_INSTRUCTIONS FOR THE TASK_. Of the material below, only the lines from the line containing "17. Az a **követelmények**" down to the line containing "18. A varázsló" belong in the answer, written out exactly.

_THE RECORDS_.
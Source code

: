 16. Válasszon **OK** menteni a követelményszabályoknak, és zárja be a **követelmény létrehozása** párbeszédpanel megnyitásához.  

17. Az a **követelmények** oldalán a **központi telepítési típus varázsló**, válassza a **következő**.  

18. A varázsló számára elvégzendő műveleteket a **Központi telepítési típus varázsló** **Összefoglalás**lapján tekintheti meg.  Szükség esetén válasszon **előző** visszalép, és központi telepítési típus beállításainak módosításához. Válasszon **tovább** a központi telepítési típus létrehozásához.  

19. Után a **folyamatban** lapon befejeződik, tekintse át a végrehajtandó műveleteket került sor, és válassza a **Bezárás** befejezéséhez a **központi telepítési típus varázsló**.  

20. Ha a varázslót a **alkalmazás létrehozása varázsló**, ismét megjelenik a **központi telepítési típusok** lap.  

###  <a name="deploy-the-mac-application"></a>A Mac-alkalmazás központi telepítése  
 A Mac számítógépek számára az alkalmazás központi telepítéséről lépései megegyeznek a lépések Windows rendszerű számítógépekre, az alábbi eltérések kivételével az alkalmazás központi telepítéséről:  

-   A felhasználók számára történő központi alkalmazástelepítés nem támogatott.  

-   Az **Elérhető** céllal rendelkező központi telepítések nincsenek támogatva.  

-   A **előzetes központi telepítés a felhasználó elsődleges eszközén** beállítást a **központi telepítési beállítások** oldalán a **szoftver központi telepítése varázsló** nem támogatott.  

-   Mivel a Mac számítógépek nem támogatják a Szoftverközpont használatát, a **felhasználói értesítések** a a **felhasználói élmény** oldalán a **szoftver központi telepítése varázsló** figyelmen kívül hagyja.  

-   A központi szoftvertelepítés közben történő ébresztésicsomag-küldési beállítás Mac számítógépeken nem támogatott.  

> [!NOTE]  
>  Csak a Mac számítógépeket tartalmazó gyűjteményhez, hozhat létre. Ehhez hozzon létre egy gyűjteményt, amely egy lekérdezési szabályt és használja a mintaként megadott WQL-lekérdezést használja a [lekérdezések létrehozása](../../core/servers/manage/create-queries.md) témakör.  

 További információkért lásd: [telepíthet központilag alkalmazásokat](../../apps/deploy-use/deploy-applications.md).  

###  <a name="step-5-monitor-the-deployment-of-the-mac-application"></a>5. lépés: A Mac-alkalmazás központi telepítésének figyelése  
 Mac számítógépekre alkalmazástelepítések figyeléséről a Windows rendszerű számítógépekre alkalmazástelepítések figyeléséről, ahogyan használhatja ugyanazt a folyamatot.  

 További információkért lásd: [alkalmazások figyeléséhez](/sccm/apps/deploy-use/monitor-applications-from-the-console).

_TASK RESULT_.
17. Az a **követelmények** oldalán a **központi telepítési típus varázsló**, válassza a **következő**.  

18. A varázsló számára elvégzendő műveleteket a **Központi telepítési típus varázsló** **Összefoglalás**lapján tekintheti meg.  Szükség esetén válasszon **előző** visszalép, és központi telepítési típus beállításainak módosításához. Válasszon **tovább** a központi telepítési típus létrehozásához.  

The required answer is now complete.